> Action item
From the entries below, retype only the lines from the one with "min connect: Match" through the one with "### Concept: Intention, Location, Details", exactly as written.

** Data section follows **

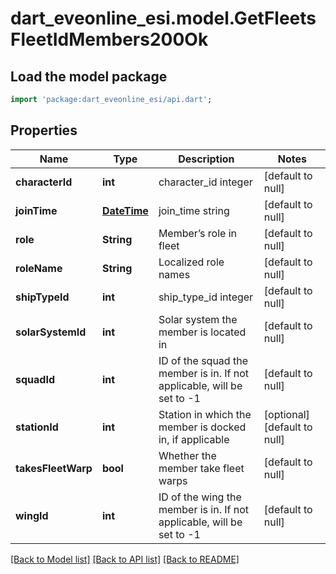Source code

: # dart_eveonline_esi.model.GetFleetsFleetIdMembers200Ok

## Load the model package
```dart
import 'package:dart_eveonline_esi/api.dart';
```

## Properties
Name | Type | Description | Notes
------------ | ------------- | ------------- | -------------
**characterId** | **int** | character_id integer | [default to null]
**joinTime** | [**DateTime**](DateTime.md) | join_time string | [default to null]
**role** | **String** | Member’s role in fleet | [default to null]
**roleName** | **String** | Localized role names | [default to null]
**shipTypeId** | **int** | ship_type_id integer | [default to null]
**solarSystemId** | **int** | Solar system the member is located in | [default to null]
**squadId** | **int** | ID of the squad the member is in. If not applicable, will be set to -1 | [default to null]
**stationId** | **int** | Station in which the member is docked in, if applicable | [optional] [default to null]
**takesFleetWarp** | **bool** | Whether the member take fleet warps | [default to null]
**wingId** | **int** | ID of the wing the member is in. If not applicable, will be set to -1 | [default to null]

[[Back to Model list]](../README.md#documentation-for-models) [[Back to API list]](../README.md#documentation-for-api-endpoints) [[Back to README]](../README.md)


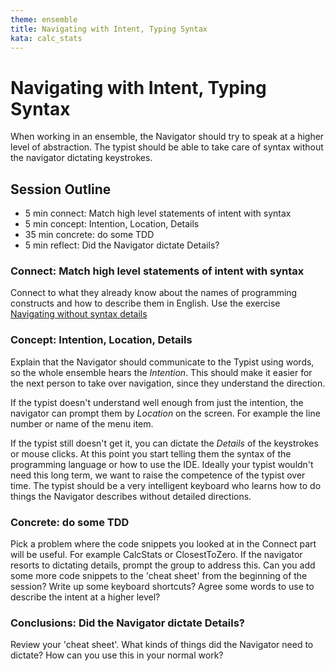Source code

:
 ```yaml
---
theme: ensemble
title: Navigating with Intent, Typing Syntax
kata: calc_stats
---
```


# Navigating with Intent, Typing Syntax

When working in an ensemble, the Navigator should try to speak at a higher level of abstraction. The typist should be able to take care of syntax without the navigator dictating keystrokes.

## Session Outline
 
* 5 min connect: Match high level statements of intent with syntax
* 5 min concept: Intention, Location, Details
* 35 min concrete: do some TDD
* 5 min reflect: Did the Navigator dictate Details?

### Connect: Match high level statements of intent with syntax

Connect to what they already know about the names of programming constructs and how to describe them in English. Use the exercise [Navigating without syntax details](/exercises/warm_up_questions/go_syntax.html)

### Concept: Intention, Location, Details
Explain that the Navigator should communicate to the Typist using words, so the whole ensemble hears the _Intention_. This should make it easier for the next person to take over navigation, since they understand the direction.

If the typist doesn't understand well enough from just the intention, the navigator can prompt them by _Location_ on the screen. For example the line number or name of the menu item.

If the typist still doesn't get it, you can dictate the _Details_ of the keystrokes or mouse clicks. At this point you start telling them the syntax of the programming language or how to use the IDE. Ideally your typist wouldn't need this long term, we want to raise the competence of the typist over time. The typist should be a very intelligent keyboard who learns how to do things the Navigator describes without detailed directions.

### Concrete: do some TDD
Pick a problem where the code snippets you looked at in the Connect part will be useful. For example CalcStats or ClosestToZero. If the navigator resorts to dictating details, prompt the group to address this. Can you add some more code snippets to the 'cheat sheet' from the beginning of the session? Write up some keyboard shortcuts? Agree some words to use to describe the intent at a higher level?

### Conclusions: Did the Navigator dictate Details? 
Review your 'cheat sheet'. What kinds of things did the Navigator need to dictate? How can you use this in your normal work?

** End of Data section **

> Solution to this task
* 5 min connect: Match high level statements of intent with syntax
* 5 min concept: Intention, Location, Details
* 35 min concrete: do some TDD
* 5 min reflect: Did the Navigator dictate Details?

### Connect: Match high level statements of intent with syntax

Connect to what they already know about the names of programming constructs and how to describe them in English. Use the exercise [Navigating without syntax details](/exercises/warm_up_questions/go_syntax.html)

### Concept: Intention, Location, Details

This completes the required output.